(Beginning of Data provided)
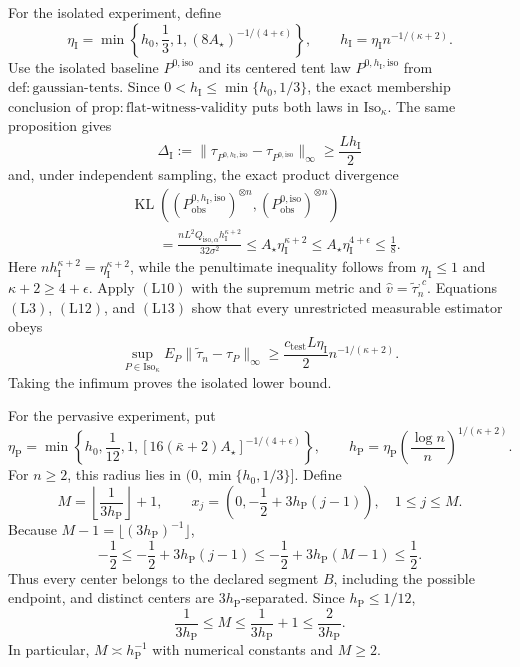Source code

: For the isolated experiment, define
\[
 \eta_{\mathrm I}
 =\min\left\{h_0,\frac13,1,
 (8A_\star)^{-1/(4+\epsilon)}\right\},
 \qquad
 h_{\mathrm I}=\eta_{\mathrm I}n^{-1/(\kappa+2)}.
 \tag{L11}
\]
Use the isolated baseline \(P^{0,\mathrm{iso}}\) and its centered tent law \(P^{0,h_{\mathrm I},\mathrm{iso}}\) from
\(\mathrm{def{:}gaussian\text{-}tents}\).  Since
\(0<h_{\mathrm I}\leq\min\{h_0,1/3\}\), the exact membership conclusion of
\(\mathrm{prop{:}flat\text{-}witness\text{-}validity}\) puts both laws in
\(\mathrm{Iso}_\kappa\).  The same proposition gives
\[
 \Delta_{\mathrm I}:=
 \|\tau_{P^{0,h_{\mathrm I},\mathrm{iso}}}
       -\tau_{P^{0,\mathrm{iso}}}\|_\infty
 \geq\frac{Lh_{\mathrm I}}2
 \tag{L12}
\]
and, under independent sampling, the exact product divergence
\[
\begin{aligned}
 &\operatorname{KL}\!\left(
 (P^{0,h_{\mathrm I},\mathrm{iso}}_{\mathrm{obs}})^{\otimes n},
 (P^{0,\mathrm{iso}}_{\mathrm{obs}})^{\otimes n}\right)\\
 &\qquad=
 \frac{nL^2Q_{\mathrm{iso},\alpha}h_{\mathrm I}^{\kappa+2}}
      {32\sigma^2}
 \leq A_\star\eta_{\mathrm I}^{\kappa+2}
 \leq A_\star\eta_{\mathrm I}^{4+\epsilon}
 \leq\frac18.
\end{aligned}
 \tag{L13}
\]
Here \(n h_{\mathrm I}^{\kappa+2}=\eta_{\mathrm I}^{\kappa+2}\), while the penultimate inequality follows from \(\eta_{\mathrm I}\leq1\) and \(\kappa+2\geq4+\epsilon\).  Apply \((\mathrm{L10})\) with the supremum metric and \(\widehat v=\widetilde\tau_n^{,c}\).  Equations \((\mathrm{L3})\), \((\mathrm{L12})\), and \((\mathrm{L13})\) show that every unrestricted measurable estimator obeys
\[
 \sup_{P\in\mathrm{Iso}_\kappa}
 E_P\|\widetilde\tau_n-\tau_P\|_\infty
 \geq\frac{c_{\mathrm{test}}L\eta_{\mathrm I}}2
 n^{-1/(\kappa+2)}.
 \tag{L14}
\]
Taking the infimum proves the isolated lower bound.

For the pervasive experiment, put
\[
 \eta_{\mathrm P}
 =\min\left\{h_0,\frac1{12},1,
 [16(\bar\kappa+2)A_\star]^{-1/(4+\epsilon)}\right\},
 \qquad
 h_{\mathrm P}=\eta_{\mathrm P}
 \left(\frac{\log n}{n}\right)^{1/(\kappa+2)}.
 \tag{L15}
\]
For \(n\geq2\), this radius lies in \((0,\min\{h_0,1/3\}]\).  Define
\[
 M=\left\lfloor\frac1{3h_{\mathrm P}}\right\rfloor+1,
 \qquad
 x_j=\left(0,-\frac12+3h_{\mathrm P}(j-1)\right),
 \quad 1\leq j\leq M.
 \tag{L16}
\]
Because \(M-1=\lfloor(3h_{\mathrm P})^{-1}\rfloor\),
\[
 -\frac12\leq-\frac12+3h_{\mathrm P}(j-1)
 \leq-\frac12+3h_{\mathrm P}(M-1)\leq\frac12.
 \tag{L17}
\]
Thus every center belongs to the declared segment \(B\), including the possible endpoint, and distinct centers are \(3h_{\mathrm P}\)-separated.  Since \(h_{\mathrm P}\leq1/12\),
\[
 \frac1{3h_{\mathrm P}}
 \leq M
 \leq\frac1{3h_{\mathrm P}}+1
 \leq\frac2{3h_{\mathrm P}}.
 \tag{L18}
\]
In particular, \(M\asymp h_{\mathrm P}^{-1}\) with numerical constants and \(M\geq2\).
(End of Data provided)
Print every record exactly, without the pictures.

- _Answer to the exercise_:
Source code

: For the isolated experiment, define
\[
 \eta_{\mathrm I}
 =\min\left\{h_0,\frac13,1,
 (8A_\star)^{-1/(4+\epsilon)}\right\},
 \qquad
 h_{\mathrm I}=\eta_{\mathrm I}n^{-1/(\kappa+2)}.
 \tag{L11}
\]
Use the isolated baseline \(P^{0,\mathrm{iso}}\) and its centered tent law \(P^{0,h_{\mathrm I},\mathrm{iso}}\) from
\(\mathrm{def{:}gaussian\text{-}tents}\).  Since
\(0<h_{\mathrm I}\leq\min\{h_0,1/3\}\), the exact membership conclusion of
\(\mathrm{prop{:}flat\text{-}witness\text{-}validity}\) puts both laws in
\(\mathrm{Iso}_\kappa\).  The same proposition gives
\[
 \Delta_{\mathrm I}:=
 \|\tau_{P^{0,h_{\mathrm I},\mathrm{iso}}}
       -\tau_{P^{0,\mathrm{iso}}}\|_\infty
 \geq\frac{Lh_{\mathrm I}}2
 \tag{L12}
\]
and, under independent sampling, the exact product divergence
\[
\begin{aligned}
 &\operatorname{KL}\!\left(
 (P^{0,h_{\mathrm I},\mathrm{iso}}_{\mathrm{obs}})^{\otimes n},
 (P^{0,\mathrm{iso}}_{\mathrm{obs}})^{\otimes n}\right)\\
 &\qquad=
 \frac{nL^2Q_{\mathrm{iso},\alpha}h_{\mathrm I}^{\kappa+2}}
      {32\sigma^2}
 \leq A_\star\eta_{\mathrm I}^{\kappa+2}
 \leq A_\star\eta_{\mathrm I}^{4+\epsilon}
 \leq\frac18.
\end{aligned}
 \tag{L13}
\]
Here \(n h_{\mathrm I}^{\kappa+2}=\eta_{\mathrm I}^{\kappa+2}\), while the penultimate inequality follows from \(\eta_{\mathrm I}\leq1\) and \(\kappa+2\geq4+\epsilon\).  Apply \((\mathrm{L10})\) with the supremum metric and \(\widehat v=\widetilde\tau_n^{,c}\).  Equations \((\mathrm{L3})\), \((\mathrm{L12})\), and \((\mathrm{L13})\) show that every unrestricted measurable estimator obeys
\[
 \sup_{P\in\mathrm{Iso}_\kappa}
 E_P\|\widetilde\tau_n-\tau_P\|_\infty
 \geq\frac{c_{\mathrm{test}}L\eta_{\mathrm I}}2
 n^{-1/(\kappa+2)}.
 \tag{L14}
\]
Taking the infimum proves the isolated lower bound.

For the pervasive experiment, put
\[
 \eta_{\mathrm P}
 =\min\left\{h_0,\frac1{12},1,
 [16(\bar\kappa+2)A_\star]^{-1/(4+\epsilon)}\right\},
 \qquad
 h_{\mathrm P}=\eta_{\mathrm P}
 \left(\frac{\log n}{n}\right)^{1/(\kappa+2)}.
 \tag{L15}
\]
For \(n\geq2\), this radius lies in \((0,\min\{h_0,1/3\}]\).  Define
\[
 M=\left\lfloor\frac1{3h_{\mathrm P}}\right\rfloor+1,
 \qquad
 x_j=\left(0,-\frac12+3h_{\mathrm P}(j-1)\right),
 \quad 1\leq j\leq M.
 \tag{L16}
\]
Because \(M-1=\lfloor(3h_{\mathrm P})^{-1}\rfloor\),
\[
 -\frac12\leq-\frac12+3h_{\mathrm P}(j-1)
 \leq-\frac12+3h_{\mathrm P}(M-1)\leq\frac12.
 \tag{L17}
\]
Thus every center belongs to the declared segment \(B\), including the possible endpoint, and distinct centers are \(3h_{\mathrm P}\)-separated.  Since \(h_{\mathrm P}\leq1/12\),
\[
 \frac1{3h_{\mathrm P}}
 \leq M
 \leq\frac1{3h_{\mathrm P}}+1
 \leq\frac2{3h_{\mathrm P}}.
 \tag{L18}
\]
In particular, \(M\asymp h_{\mathrm P}^{-1}\) with numerical constants and \(M\geq2\).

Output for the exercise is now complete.